Google’s NotebookLM now supports asking questions about more than 10 sources and is apparently making lifelogging great again. “Lifelogging” evokes misguided attempts of Mark Cuban to measure everything and the narcissistic tendencies of Stephe Wolfram to write about me me me; but then, isn’t my DEVONthink database also a life-log of sorts and wouldn’t it be great to be able to ask plain questions about the documents inside? Of course it would, and the use case is so obvious I wrote about it already.
Considering the types of documents that are there — tax returns, birth certificates and such — uploading them to a hive mind is out of the question, but Apple and Microsoft should unquestionably work on an on-device solution. Whichever Mac — laptop or desktop, I don’t care — enables this will be the one to replace my current M1 Air which is entering its fourth year soon but still going strong.
So this is the (near? let’s hope so) future I imagine: asking when the kids' last doctor’s appointment was and having the LLM confirm it through both the calendar and a saved note. Let’s say I need this information to fill out a form at a different doctor’s office, and it also asks me about their height and weight.
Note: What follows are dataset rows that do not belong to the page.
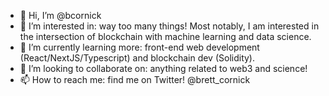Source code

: - 👋 Hi, I’m @bcornick
- 👀 I’m interested in: way too many things! Most notably, I am interested in the intersection of blockchain with machine learning and data science.
- 🌱 I’m currently learning more: front-end web development (React/NextJS/Typescript) and blockchain dev (Solidity).
- 💞️ I’m looking to collaborate on: anything related to web3 and science!
- 📫 How to reach me: find me on Twitter! @brett_cornick
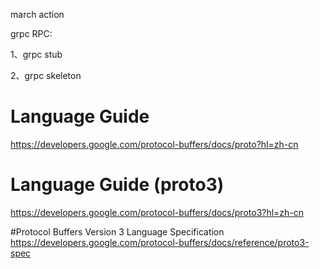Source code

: march action

grpc RPC:

1、grpc stub

2、grpc skeleton


# Language Guide
https://developers.google.com/protocol-buffers/docs/proto?hl=zh-cn

# Language Guide (proto3)
https://developers.google.com/protocol-buffers/docs/proto3?hl=zh-cn


#Protocol Buffers Version 3 Language Specification
https://developers.google.com/protocol-buffers/docs/reference/proto3-spec





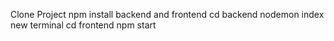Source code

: Clone Project
npm install backend and frontend
cd backend nodemon index
new terminal
cd frontend
npm start
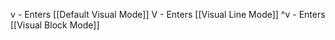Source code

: v - Enters [[Default Visual Mode]]
V - Enters [[Visual Line Mode]]
^v - Enters [[Visual Block Mode]]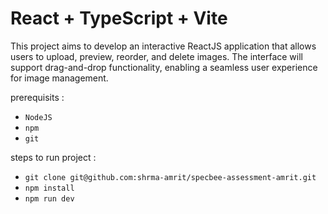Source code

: # React + TypeScript + Vite

This project aims to develop an interactive ReactJS application that allows users to upload, preview, reorder, and delete images. The interface will support drag-and-drop functionality, enabling a seamless user experience for image management.

prerequisits :

- `NodeJS`
- `npm`
- `git`

steps to run project :

- `git clone git@github.com:shrma-amrit/specbee-assessment-amrit.git`
- `npm install`
- `npm run dev`
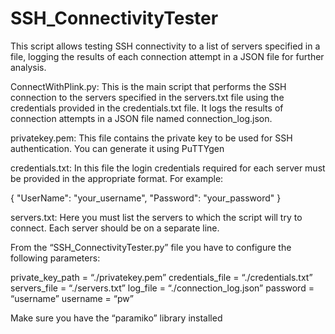 # SSH_ConnectivityTester
This script allows testing SSH connectivity to a list of servers specified in a file, logging the results of each connection attempt in a JSON file for further analysis. 

ConnectWithPlink.py: This is the main script that performs the SSH connection to the servers specified in the servers.txt file using the credentials provided in the credentials.txt file. It logs the results of connection attempts in a JSON file named connection_log.json.

privatekey.pem: This file contains the private key to be used for SSH authentication. You can generate it using PuTTYgen

credentials.txt: In this file the login credentials required for each server must be provided in the appropriate format. For example:

{
    "UserName": "your_username",
    "Password": "your_password"
}

servers.txt: Here you must list the servers to which the script will try to connect. Each server should be on a separate line. 

From the “SSH_ConnectivityTester.py” file you have to configure the following parameters:

private_key_path = “./privatekey.pem”
credentials_file = “./credentials.txt”
servers_file = “./servers.txt”
log_file = “./connection_log.json”
password = “username”
username = “pw”

Make sure you have the “paramiko” library installed
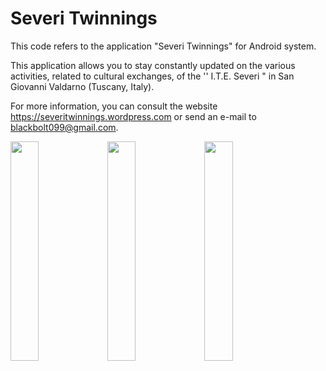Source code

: # Severi Twinnings

This code refers to the application "Severi Twinnings" for Android system.

This application allows you to stay constantly updated on the various activities, related to cultural exchanges, of the '' I.T.E. Severi " in San Giovanni Valdarno (Tuscany, Italy).

For more information, you can consult the website https://severitwinnings.wordpress.com or send an e-mail to blackbolt099@gmail.com.

<img src="https://lh3.googleusercontent.com/EZlnGTiYlhhm8nACAgDBab6EF7HsbLEW0Qs-4mo52dogLTdhKAfdiRzkLaYjNt9hWac=h900-rw" width="30%"></img>    <img src="https://lh3.googleusercontent.com/bB5sRWEtE9tECyWtYjEPznOtTNASkfPoFydUWu6wXGUolxqznFndw0n9LB91KWefYK2o=h900-rw" width="30%"></img>   <img src="https://lh3.googleusercontent.com/aKgcNYPV7SzGX0mFFaMwmP1XLG86iJTQrZpzm7UY_7w32vFwA4dF-GM5s1v3z3BRvhQ=h900" width="30%"></img>

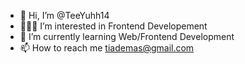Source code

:- 👋 Hi, I’m @TeeYuhh14
- 👩🏻‍💻 I’m interested in Frontend Developement
- 🌱 I’m currently learning Web/Frontend Development
- 📫 How to reach me tiademas@gmail.com


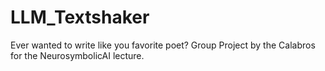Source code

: # LLM_Textshaker
Ever wanted to write like you favorite poet? Group Project by the Calabros for the NeurosymbolicAI lecture.
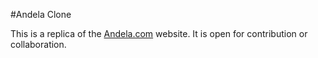 #Andela Clone 

This is a replica of the [Andela.com](https://andela.com) website. 
It is open for contribution or collaboration.
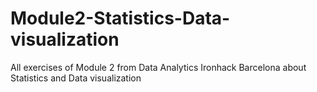 # Module2-Statistics-Data-visualization
All exercises of Module 2 from Data Analytics Ironhack Barcelona about Statistics and Data visualization
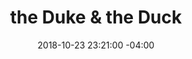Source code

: ---
title: the Duke & the Duck
date: 2018-10-23 23:21:00 -04:00
sponsor-image: "/uploads/duke&duck.png"
sponsor-url: http://www.dukeduck.com/
is-featured-on-home-page: false
is-featured-on-shops-galleries-page: false
is-first-tier: false
is-second-tier: true
is-third-tier: false
published: true
---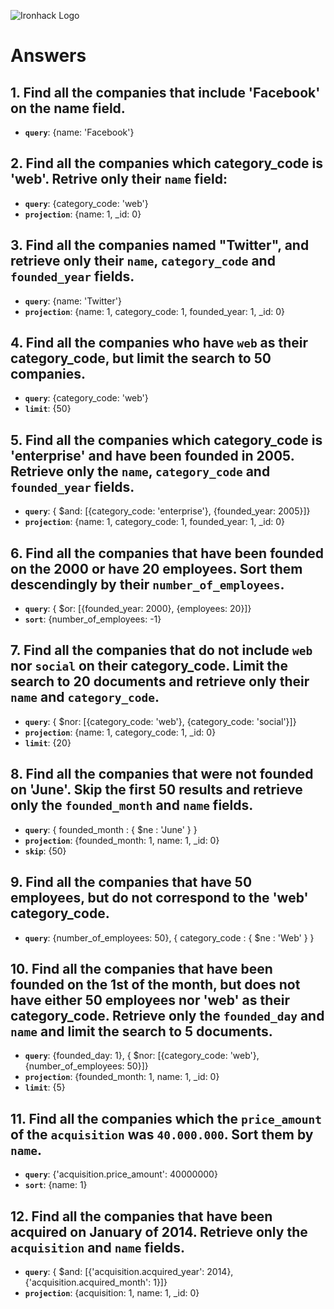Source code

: ![Ironhack Logo](https://i.imgur.com/1QgrNNw.png)

# Answers

## 1. Find all the companies that include 'Facebook' on the **name** field.
 - **`query`**: {name: 'Facebook'}
 
 ## 2. Find all the companies which **category_code** is 'web'. Retrive only their `name` field:
 - **`query`**: {category_code: 'web'}
 - **`projection`**: {name: 1, _id: 0}

## 3. Find all the companies named "Twitter", and retrieve only their `name`, `category_code` and `founded_year` fields.
 - **`query`**: {name: 'Twitter'}
 - **`projection`**: {name: 1, category_code: 1, founded_year: 1, _id: 0}

## 4. Find all the companies who have `web` as their **category_code**, but limit the search to 50 companies.
- **`query`**: {category_code: 'web'}
- **`limit`**: {50}

## 5. Find all the companies which **category_code** is 'enterprise' and have been founded in 2005. Retrieve only the `name`, `category_code` and `founded_year` fields.
- **`query`**: { $and: [{category_code: 'enterprise'}, {founded_year: 2005}]}
- **`projection`**: {name: 1, category_code: 1, founded_year: 1, _id: 0}

## 6. Find all the companies that have been **founded** on the 2000 or have 20 **employees**. Sort them descendingly by their `number_of_employees`.
- **`query`**: { $or: [{founded_year: 2000}, {employees: 20}]}
- **`sort`**: {number_of_employees: -1}

## 7. Find all the companies that do not include `web` nor `social` on their **category_code**. Limit the search to 20 documents and retrieve only their `name` and `category_code`.
- **`query`**:  { $nor: [{category_code: 'web'}, {category_code: 'social'}]}
- **`projection`**: {name: 1, category_code: 1, _id: 0}
- **`limit`**: {20}

## 8. Find all the companies that were not **founded** on 'June'. Skip the first 50 results and retrieve only the `founded_month` and `name` fields.
- **`query`**:  { founded_month : { $ne : 'June' } }
- **`projection`**: {founded_month: 1, name: 1, _id: 0}
- **`skip`**: {50}

## 9. Find all the companies that have 50 employees, but do not correspond to the 'web' **category_code**. 
- **`query`**: {number_of_employees: 50}, { category_code : { $ne : 'Web' } }

## 10. Find all the companies that have been founded on the 1st of the month, but does not have either 50 employees nor 'web' as their **category_code**. Retrieve only the `founded_day` and `name` and limit the search to 5 documents.
- **`query`**: {founded_day: 1}, { $nor: [{category_code: 'web'}, {number_of_employees: 50}]}
- **`projection`**: {founded_month: 1, name: 1, _id: 0}
- **`limit`**: {5}

## 11. Find all the companies which the `price_amount` of the `acquisition` was **`40.000.000`**. Sort them by `name`.
- **`query`**: {'acquisition.price_amount': 40000000}
- **`sort`**: {name: 1}

## 12. Find all the companies that have been acquired on January of 2014. Retrieve only the `acquisition` and `name` fields.
- **`query`**: { $and: [{'acquisition.acquired_year': 2014}, {'acquisition.acquired_month': 1}]}
- **`projection`**: {acquisition: 1, name: 1, _id: 0}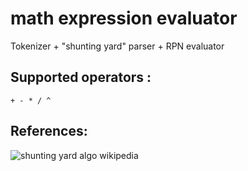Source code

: # math expression evaluator


Tokenizer + "shunting yard" parser + RPN evaluator

## Supported operators :

`+ - * / ^`

## References:

![shunting yard algo wikipedia](https://en.wikipedia.org/wiki/Shunting_yard_algorithm)
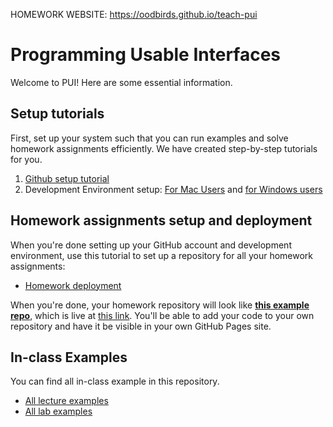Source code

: HOMEWORK WEBSITE: 
https://oodbirds.github.io/teach-pui

# Programming Usable Interfaces

Welcome to PUI! Here are some essential information.

## Setup tutorials

First, set up your system such that you can run examples and solve homework assignments efficiently. We have created step-by-step tutorials for you.

1. [Github setup tutorial](./setup-tutorials/GithubSetup.md)
2. Development Environment setup: [For Mac Users](./setup-tutorials/DeveloperEnvironment--Mac.md) and [for Windows users](./setup-tutorials/DeveloperEnvironment--Win.md)

## Homework assignments setup and deployment

When you're done setting up your GitHub account and development environment, use this tutorial to set up a repository for all your homework assignments:

- [Homework deployment](./setup-tutorials/HWDeployment.md)

When you're done, your homework repository will look like [**this example repo**](https://github.com/interactive-structures/teach-pui-example), which is live at [this link](https://interactive-structures.org/teach-pui-example/). You'll be able to add your code to your own repository and have it be visible in your own GitHub Pages site.

## In-class Examples

You can find all in-class example in this repository.

- [All lecture examples](./in-lecture-examples/)
- [All lab examples](./in-lab-examples/)
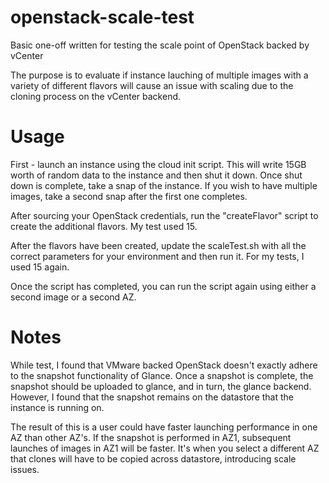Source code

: # openstack-scale-test
Basic one-off written for testing the scale point of OpenStack backed by vCenter

The purpose is to evaluate if instance lauching of multiple images with a variety of different flavors will cause an issue with scaling due to the cloning process on the vCenter backend.

# Usage

First - launch an instance using the cloud init script.  This will write 15GB worth of random data to the instance and then shut it down.  Once shut down is complete, take a snap of the instance.  If you wish to have multiple images, take a second snap after the first one completes. 

After sourcing your OpenStack credentials, run the "createFlavor" script to create the additional flavors.  My test used 15.

After the flavors have been created, update the scaleTest.sh with all the correct parameters for your environment and then run it.  For my tests, I used 15 again.

Once the script has completed, you can run the script again using either a second image or a second AZ.

# Notes

While test, I found that VMware backed OpenStack doesn't exactly adhere to the snapshot functionality of Glance. Once a snapshot is complete, the snapshot should be uploaded to glance, and in turn, the glance backend.  However, I found that the snapshot remains on the datastore that the instance is running on.

The result of this is a user could have faster launching performance in one AZ than other AZ's.  If the snapshot is performed in AZ1, subsequent launches of images in AZ1 will be faster.  It's when you select a different AZ that clones will have to be copied across datastore, introducing scale issues.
Well, even if we don’t obsessively check our children’s biometrics and log them in a database, they are still recorded in those school forms and would be available to LLM bots.
This is, of course, a privacy nightmare. Even Apple has privacy slip-ups, and even if the data itself is kept on a personal device which also does the processing, who’s to say that the audio won’t be sent somewhere and kept on recorded for quality control? It seems like a whole new frontier has opened up where 19th century laws contorted to fit the 20th may not easily apply, but I’ll stop there before I get too political.
There may still be a use for NotebookLM, though. With the source document restriction lifted, I can at least upload publicly available documents like journal articles, book chapters and lecture slides that I also keep in DEVONthink, grouped by topic so that they are easily transposable into NotebookLM’s “notebooks”. And I will report more, as soon as there are any publicly shareable use cases to report.